When the 12G2 ELISA and cortisol-binding capacity assay values in these patients were compared (Fig. 4B), they correlated (r 2 = 0.635) and aligned well with each other. However, correlations between CBG levels determined by 9G12 ELISA, and CBG-cortisol-binding capacity (Fig. 4C) or 12G2 ELISA (Fig. 4D) were very weak (r 2 = 0.1830 and 0.1427, respectively), and this discordancy was unrelated to the severity of the patients’ clinical condition.

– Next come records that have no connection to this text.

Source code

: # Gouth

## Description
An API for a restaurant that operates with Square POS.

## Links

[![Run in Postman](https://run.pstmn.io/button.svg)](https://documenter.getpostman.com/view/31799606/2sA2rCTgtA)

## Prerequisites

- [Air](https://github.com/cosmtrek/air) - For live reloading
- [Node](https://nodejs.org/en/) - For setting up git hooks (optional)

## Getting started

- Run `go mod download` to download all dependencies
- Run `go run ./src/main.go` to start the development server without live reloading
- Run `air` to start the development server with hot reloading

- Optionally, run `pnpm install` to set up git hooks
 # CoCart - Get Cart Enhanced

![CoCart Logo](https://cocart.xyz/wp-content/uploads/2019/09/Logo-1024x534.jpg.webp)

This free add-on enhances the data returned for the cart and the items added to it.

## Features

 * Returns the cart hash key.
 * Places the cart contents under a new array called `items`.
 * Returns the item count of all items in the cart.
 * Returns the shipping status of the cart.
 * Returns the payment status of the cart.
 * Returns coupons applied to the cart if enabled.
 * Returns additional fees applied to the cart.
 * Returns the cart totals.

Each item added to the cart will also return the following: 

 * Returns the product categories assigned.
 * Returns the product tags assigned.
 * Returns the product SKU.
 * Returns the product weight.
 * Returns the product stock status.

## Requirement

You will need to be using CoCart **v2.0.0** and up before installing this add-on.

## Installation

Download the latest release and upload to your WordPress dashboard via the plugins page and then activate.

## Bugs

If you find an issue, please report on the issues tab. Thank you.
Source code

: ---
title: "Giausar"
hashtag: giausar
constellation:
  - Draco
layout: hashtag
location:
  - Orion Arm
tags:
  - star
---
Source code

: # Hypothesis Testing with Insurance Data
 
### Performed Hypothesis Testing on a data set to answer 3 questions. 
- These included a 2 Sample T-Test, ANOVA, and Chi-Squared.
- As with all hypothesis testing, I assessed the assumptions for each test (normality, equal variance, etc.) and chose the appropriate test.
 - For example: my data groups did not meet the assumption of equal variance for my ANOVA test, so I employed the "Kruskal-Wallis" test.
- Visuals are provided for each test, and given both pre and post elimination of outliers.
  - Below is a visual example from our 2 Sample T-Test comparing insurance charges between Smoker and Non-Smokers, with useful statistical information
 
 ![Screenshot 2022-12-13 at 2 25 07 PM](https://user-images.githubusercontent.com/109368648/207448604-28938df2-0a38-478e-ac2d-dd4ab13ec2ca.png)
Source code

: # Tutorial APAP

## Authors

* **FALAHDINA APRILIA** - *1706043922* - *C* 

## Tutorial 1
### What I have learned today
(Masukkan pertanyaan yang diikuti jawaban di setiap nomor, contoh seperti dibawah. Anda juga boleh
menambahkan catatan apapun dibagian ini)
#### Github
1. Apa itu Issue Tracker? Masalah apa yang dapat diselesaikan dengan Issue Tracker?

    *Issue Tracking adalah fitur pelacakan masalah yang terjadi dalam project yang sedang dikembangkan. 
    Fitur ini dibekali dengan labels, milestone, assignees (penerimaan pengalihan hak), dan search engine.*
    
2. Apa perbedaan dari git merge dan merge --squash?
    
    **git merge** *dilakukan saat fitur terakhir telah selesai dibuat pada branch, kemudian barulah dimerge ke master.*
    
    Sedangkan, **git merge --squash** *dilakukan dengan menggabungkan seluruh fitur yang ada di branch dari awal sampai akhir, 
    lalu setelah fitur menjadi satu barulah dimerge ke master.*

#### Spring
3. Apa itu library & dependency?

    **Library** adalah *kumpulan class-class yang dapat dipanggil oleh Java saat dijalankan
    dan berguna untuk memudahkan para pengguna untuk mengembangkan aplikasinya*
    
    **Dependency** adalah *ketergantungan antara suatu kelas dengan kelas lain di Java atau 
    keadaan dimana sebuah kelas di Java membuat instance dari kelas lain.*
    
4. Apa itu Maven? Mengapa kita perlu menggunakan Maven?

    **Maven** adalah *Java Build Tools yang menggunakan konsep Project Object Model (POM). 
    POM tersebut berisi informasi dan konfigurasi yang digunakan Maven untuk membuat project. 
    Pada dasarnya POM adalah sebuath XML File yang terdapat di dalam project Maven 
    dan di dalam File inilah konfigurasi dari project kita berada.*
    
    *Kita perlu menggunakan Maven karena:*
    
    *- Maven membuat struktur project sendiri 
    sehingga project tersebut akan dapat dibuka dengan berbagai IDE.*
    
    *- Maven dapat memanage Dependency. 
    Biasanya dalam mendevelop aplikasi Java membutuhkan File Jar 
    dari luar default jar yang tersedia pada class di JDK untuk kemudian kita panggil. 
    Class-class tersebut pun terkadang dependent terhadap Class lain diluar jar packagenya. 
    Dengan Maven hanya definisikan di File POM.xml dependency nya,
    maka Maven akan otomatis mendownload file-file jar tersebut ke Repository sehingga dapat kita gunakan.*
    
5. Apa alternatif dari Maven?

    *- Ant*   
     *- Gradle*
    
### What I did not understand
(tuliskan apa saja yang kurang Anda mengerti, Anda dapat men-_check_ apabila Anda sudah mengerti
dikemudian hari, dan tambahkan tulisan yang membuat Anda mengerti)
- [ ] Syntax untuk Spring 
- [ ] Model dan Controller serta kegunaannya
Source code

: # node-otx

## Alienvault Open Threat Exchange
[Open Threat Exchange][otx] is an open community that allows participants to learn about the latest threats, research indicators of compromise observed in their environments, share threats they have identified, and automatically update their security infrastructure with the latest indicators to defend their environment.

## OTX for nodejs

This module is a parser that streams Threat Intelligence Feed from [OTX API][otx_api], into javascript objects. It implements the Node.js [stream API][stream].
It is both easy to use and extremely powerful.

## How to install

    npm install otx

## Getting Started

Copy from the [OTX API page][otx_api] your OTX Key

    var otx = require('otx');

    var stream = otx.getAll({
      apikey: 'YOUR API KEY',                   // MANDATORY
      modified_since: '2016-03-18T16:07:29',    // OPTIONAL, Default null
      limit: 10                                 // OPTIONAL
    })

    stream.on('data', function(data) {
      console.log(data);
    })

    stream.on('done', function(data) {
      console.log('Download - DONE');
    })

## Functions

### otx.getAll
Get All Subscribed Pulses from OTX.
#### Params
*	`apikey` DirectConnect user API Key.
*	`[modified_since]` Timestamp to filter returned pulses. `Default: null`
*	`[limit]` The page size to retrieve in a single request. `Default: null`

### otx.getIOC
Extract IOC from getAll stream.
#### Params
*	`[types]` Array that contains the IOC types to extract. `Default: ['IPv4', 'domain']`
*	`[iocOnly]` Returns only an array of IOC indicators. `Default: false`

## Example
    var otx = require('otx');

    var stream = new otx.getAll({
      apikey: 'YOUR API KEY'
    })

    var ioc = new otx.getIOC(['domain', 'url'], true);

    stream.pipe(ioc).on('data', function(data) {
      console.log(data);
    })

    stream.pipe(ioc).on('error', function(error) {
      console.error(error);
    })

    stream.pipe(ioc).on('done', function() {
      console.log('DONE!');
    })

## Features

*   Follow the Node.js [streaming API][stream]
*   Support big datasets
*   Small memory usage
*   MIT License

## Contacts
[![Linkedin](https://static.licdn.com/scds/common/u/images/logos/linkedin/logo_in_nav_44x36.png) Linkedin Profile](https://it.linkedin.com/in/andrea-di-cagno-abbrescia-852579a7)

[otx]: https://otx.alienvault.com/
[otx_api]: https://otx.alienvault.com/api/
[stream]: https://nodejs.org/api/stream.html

Human CBG with a cleaved RCL is undetectable in ICU samples with discordant ELISA values

Based on the premise that acutely ill patients with a discordancy in their plasma CBG levels by ELISAs reflects the presence of CBG with a cleaved RCL, we analyzed five ICU samples that exhibited a large discrepancy in 9G12 ELISA values and two ICU samples in which all CBG measurements were concordant. When the 12G2 and 9G12 ELISA values were compared in these samples pre- (Fig. 5A) and post- (Fig. 5B) steroid-affinity purification, a similar relationship was observed; two samples (ICU 2 and ICU 6) were concordant, while five ICU patients displayed a discordancy in the 9G12 ELISA values that ranged from 30 to 50% of the corresponding 12G2 ELISA values.

Figure 5.

Figure 5

Following steroid-affinity purification, ICU samples remain discordant in the 9G12 ELISA, without evidence for CBG cleavage by western blotting. CBG from ICU patient plasma was purified using a steroid-affinity gel and assayed for CBG levels and protein integrity. The relationship between 12G2 and 9G12 ELISA values was consistent pre- (A) and post- (B) affinity purification; i.e. ICU samples that were concordant (ICU 2 and ICU 6) or discordant, respectively, remain so following purification. (C) Plasma CBG integrity was analyzed by western blotting. As controls, a sample from a healthy individual, untreated (CTL) or treated with NE (NE CTL), was included. As expected, following incubation with NE, the apparent molecular size of CBG shifted ~4 kDa downwards, and this shift was not observed in any of the ICU patient plasma samples. For each sample, cortisol-binding capacity assay values are provided for comparison; note the lack of CBG-cortisol binding capacity in the NE-treated sample.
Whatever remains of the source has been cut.